**TASK DETAILS**: For the entries below, print exactly the lines between the line holding "We want to find" and the line holding "Minimization of the", inclusive, and nothing else.

**GIVEN DATA**:
☆ ☆ ☆ ☆ ☆ ☆ ☆
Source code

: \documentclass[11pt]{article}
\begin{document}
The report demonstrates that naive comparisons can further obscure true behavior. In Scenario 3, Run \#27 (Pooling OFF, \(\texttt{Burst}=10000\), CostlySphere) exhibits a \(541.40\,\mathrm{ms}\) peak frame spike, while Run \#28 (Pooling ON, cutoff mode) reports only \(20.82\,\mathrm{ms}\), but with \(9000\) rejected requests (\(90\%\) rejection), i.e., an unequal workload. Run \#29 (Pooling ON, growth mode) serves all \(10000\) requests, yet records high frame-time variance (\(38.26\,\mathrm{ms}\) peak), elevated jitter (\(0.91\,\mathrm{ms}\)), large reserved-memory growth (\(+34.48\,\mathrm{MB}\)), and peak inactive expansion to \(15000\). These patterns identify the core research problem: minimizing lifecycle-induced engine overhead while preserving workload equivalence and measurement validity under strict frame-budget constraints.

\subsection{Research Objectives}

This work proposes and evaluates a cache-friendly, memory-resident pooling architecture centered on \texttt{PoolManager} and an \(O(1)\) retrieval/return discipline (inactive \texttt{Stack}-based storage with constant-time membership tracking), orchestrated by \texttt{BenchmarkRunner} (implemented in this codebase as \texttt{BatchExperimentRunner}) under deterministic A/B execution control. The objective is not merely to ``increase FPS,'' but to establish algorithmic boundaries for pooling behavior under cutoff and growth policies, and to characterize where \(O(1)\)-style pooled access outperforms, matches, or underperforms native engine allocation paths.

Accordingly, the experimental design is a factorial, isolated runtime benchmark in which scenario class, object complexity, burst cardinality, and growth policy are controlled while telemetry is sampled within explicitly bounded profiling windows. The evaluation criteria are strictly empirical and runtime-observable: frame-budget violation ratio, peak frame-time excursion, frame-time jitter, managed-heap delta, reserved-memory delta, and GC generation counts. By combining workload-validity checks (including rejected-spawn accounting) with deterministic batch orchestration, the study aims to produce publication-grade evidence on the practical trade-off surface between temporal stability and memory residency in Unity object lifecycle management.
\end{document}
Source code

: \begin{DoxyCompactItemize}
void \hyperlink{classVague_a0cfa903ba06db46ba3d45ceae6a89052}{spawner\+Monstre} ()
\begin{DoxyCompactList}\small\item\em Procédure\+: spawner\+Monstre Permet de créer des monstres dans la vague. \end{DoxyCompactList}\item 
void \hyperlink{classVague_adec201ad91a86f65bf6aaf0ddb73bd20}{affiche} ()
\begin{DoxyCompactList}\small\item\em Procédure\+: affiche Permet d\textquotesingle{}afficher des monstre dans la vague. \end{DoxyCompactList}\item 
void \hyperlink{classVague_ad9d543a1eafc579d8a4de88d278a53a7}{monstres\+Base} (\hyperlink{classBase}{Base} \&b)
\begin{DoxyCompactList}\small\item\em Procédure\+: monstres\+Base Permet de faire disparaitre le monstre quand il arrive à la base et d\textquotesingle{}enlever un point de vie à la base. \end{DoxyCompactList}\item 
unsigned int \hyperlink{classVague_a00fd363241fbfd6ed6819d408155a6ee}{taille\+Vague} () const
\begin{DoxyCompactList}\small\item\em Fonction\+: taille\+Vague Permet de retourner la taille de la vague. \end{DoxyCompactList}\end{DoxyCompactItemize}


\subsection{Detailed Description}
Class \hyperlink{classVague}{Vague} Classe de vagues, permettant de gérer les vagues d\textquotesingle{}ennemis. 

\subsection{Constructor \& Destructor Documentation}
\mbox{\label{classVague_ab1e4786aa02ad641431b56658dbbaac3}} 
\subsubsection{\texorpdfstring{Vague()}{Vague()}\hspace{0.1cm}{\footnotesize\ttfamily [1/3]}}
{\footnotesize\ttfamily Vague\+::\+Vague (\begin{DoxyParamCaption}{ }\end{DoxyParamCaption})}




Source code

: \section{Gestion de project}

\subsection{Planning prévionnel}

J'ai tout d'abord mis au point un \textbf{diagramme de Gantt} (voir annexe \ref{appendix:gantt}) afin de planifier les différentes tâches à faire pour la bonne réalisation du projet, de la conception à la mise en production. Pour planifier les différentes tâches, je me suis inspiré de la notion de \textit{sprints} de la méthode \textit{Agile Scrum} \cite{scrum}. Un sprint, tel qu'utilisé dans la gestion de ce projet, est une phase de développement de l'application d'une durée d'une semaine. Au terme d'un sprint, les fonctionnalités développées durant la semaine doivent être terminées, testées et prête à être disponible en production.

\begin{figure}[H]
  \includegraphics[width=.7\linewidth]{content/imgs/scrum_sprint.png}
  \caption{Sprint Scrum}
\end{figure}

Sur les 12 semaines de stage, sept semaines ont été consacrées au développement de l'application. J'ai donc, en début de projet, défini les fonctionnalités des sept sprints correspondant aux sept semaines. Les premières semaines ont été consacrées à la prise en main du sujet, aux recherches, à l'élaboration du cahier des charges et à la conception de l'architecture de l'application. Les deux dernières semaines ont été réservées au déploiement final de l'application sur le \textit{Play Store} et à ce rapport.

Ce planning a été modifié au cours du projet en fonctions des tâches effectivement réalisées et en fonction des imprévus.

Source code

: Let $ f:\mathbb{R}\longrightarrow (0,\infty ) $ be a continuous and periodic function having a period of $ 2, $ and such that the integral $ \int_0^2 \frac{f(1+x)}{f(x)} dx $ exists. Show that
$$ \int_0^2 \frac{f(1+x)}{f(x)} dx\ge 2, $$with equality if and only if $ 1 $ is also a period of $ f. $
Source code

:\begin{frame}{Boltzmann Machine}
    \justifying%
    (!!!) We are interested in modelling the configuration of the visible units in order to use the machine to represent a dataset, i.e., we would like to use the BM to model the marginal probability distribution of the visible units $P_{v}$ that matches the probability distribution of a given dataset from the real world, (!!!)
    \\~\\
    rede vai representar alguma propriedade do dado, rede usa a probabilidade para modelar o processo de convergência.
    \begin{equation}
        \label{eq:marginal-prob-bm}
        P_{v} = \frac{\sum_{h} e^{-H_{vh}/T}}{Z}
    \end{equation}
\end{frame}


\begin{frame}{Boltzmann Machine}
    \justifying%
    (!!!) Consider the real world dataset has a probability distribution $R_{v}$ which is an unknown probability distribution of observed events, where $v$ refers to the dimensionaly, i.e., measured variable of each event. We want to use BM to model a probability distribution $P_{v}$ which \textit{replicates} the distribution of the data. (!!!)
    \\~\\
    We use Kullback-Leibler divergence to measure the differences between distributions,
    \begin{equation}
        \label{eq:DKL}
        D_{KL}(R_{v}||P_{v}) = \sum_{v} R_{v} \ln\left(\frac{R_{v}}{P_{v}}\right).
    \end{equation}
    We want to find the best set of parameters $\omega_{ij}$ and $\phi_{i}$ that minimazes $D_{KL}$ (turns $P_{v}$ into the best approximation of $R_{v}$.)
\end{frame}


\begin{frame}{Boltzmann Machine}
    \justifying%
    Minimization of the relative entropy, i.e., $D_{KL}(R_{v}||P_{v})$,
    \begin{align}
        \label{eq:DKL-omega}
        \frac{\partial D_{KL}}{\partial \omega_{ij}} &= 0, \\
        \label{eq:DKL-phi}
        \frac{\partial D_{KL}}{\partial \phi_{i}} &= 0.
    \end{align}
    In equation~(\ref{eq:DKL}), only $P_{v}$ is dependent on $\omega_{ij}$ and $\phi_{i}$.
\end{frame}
☆ ☆ ☆ ☆ ☆ ☆ ☆
**TASK RESULT**:
    We want to find the best set of parameters $\omega_{ij}$ and $\phi_{i}$ that minimazes $D_{KL}$ (turns $P_{v}$ into the best approximation of $R_{v}$.)
\end{frame}


\begin{frame}{Boltzmann Machine}
    \justifying%
    Minimization of the relative entropy, i.e., $D_{KL}(R_{v}||P_{v})$,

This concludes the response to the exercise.